After about two years, the batteries in it failed. I went through the worst few months of storms this year, and I can only assume my database got wrecked. I am still trying to get things back in order.

I bought a second. Sure, you’ll get by for now… but that one time… you might get wrecked too. I cannot recommend one enough.

2 Likes

Does it help your theory to know that EVERY time I have a power outage, without fail, I log into the qnap webpage and stop plex and then click start and it starts EVERY time.

If there was a database corruption issue, I would think that even stopping the app and restarting would fail.

@ChuckPa I’ll work on getting you logs. Regarding UPS, I interpreted this post as suggesting it was the actual solution to this problem.

To me, that tells me your QTS isn’t doing its job.

I will give you a custom plex.sh which will log every time it’s invoked, regardless the result.

If we find that there is indeed something wrong with plex.sh then i’ll rewrite the whole thing if I have to.

If it’s not being invoked after power fail then QNAP needs to get involved.

Fair enough?

1 Like

Chuck,

I’m wondering if the issue has to do with how the QNAP QTS Linux OS starts up the services. At first glance it seems fine (looking at /etc/rcS.d/ - it looks like the script starts up 108 out of 128 of my scripts…but wondering if there’s sufficient time to give any relying service/script to fully start.

I’d be curious to see if I could just add a delay…maybe put a “sleep 60s” in the startup script and cut power to see if that fixes the issue.

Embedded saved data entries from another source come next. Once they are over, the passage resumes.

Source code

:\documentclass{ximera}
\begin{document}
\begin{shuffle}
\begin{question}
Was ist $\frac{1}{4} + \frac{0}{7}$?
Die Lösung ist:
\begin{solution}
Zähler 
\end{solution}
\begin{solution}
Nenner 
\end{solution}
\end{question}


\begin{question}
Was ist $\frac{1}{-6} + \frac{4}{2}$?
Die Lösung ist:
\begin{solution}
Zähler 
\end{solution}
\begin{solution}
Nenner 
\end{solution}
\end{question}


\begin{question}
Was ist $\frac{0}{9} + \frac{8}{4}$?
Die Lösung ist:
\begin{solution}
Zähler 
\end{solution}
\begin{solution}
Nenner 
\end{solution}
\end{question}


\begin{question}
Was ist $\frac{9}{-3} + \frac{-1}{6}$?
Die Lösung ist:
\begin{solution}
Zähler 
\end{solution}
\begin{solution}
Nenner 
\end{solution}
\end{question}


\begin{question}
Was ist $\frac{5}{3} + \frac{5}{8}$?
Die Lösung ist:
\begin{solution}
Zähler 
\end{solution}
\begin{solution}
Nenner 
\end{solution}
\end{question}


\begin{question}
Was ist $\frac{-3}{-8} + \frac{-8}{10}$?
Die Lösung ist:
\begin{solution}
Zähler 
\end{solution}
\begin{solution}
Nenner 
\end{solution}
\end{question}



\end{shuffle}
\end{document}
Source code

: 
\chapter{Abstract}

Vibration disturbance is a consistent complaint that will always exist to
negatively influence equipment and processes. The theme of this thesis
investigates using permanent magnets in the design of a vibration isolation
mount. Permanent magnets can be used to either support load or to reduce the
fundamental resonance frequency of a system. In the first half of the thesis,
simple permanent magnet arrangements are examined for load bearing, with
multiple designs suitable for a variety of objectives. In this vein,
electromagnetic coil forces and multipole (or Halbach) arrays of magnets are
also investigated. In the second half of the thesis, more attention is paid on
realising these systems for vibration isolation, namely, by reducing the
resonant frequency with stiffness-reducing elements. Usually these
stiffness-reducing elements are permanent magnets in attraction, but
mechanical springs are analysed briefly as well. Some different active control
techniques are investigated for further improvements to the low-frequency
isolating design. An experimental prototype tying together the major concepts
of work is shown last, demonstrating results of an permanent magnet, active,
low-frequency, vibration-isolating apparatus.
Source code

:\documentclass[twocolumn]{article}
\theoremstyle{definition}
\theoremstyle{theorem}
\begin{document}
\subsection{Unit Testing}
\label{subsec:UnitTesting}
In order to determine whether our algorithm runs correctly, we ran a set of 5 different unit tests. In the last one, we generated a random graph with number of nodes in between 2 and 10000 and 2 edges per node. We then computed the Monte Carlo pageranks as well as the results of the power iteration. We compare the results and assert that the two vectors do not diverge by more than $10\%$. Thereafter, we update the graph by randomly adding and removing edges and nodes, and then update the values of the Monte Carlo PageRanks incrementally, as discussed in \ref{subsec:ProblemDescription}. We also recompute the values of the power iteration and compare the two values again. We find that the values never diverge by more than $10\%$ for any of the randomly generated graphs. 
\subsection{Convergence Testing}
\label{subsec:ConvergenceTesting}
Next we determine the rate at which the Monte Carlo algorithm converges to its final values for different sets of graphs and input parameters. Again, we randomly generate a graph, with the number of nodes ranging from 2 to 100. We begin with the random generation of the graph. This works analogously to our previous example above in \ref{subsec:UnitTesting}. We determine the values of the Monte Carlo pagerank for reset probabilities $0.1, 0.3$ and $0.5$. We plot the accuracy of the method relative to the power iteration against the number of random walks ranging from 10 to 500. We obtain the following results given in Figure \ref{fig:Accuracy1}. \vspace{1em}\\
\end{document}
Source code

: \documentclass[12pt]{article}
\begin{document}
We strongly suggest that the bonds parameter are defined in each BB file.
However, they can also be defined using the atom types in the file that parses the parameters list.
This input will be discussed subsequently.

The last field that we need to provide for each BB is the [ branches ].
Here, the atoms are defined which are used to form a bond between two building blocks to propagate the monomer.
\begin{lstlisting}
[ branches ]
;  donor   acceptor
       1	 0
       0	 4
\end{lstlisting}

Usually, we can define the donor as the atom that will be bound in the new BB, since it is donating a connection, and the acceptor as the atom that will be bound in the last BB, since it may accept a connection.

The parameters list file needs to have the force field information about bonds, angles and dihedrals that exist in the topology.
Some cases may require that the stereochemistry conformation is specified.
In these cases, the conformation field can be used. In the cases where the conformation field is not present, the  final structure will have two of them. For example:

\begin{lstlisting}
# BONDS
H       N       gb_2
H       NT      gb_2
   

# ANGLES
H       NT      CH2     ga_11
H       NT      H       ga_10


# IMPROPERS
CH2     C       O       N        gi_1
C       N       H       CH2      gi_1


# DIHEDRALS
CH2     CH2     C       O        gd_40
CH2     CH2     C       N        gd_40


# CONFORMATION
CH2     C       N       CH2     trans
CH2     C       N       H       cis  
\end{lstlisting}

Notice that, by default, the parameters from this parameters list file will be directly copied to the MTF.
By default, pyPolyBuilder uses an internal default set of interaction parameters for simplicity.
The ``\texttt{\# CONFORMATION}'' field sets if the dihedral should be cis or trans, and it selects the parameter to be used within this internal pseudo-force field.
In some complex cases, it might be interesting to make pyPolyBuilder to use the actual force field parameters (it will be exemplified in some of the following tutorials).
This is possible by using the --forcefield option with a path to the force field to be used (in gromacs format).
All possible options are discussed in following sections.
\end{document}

Just a thought, but I’d be interested in what you think since I don’t know a lot about the this OS in particular.

@vtmike1

Those start numbers, 101 → xxx are ignored by QTS/QuTS at device startup

Per the SDK

QPKG_RC_NUM
Preferred number in start/stop sequence. Note that the value is currently ignored by the QNAP NAS after
a reboot at which point the actual number is assigned depending on the order of the applications in
/etc/config/qpkg.conf starting with 100 for the first application.

What you get is:

  1. QTS initializes
  2. Starts running /etc/config/qpkg.conf – in as-encountered order
  3. Waits predefined amount of time
  4. Starts next package
  5. Repeats steps 3-4 until done.

I have a fully instrumented plex.sh here which spits out a vast amount of logging as plex.sh runs so we can see where it fails – if it does.

From what I’ve seen so far, QTS/QuTS isn’t invoking plex.sh
( my instrumented version does log when plex.sh gets invoked in the PMS server logs so we can track it.)

I’m more than happy to share it with you or anyone to see if we can pinpoint where this failure is occurring.

I’ve gone so far now as also having PMS wait for the Nvidia GPU DRV package to start (within reason) when it can.
This covers those cases where PMS was installed before NVIDIA_GPU_DRV was installed (or reinstalled)

If you want the instrumented version, let me know and I’ll post it here.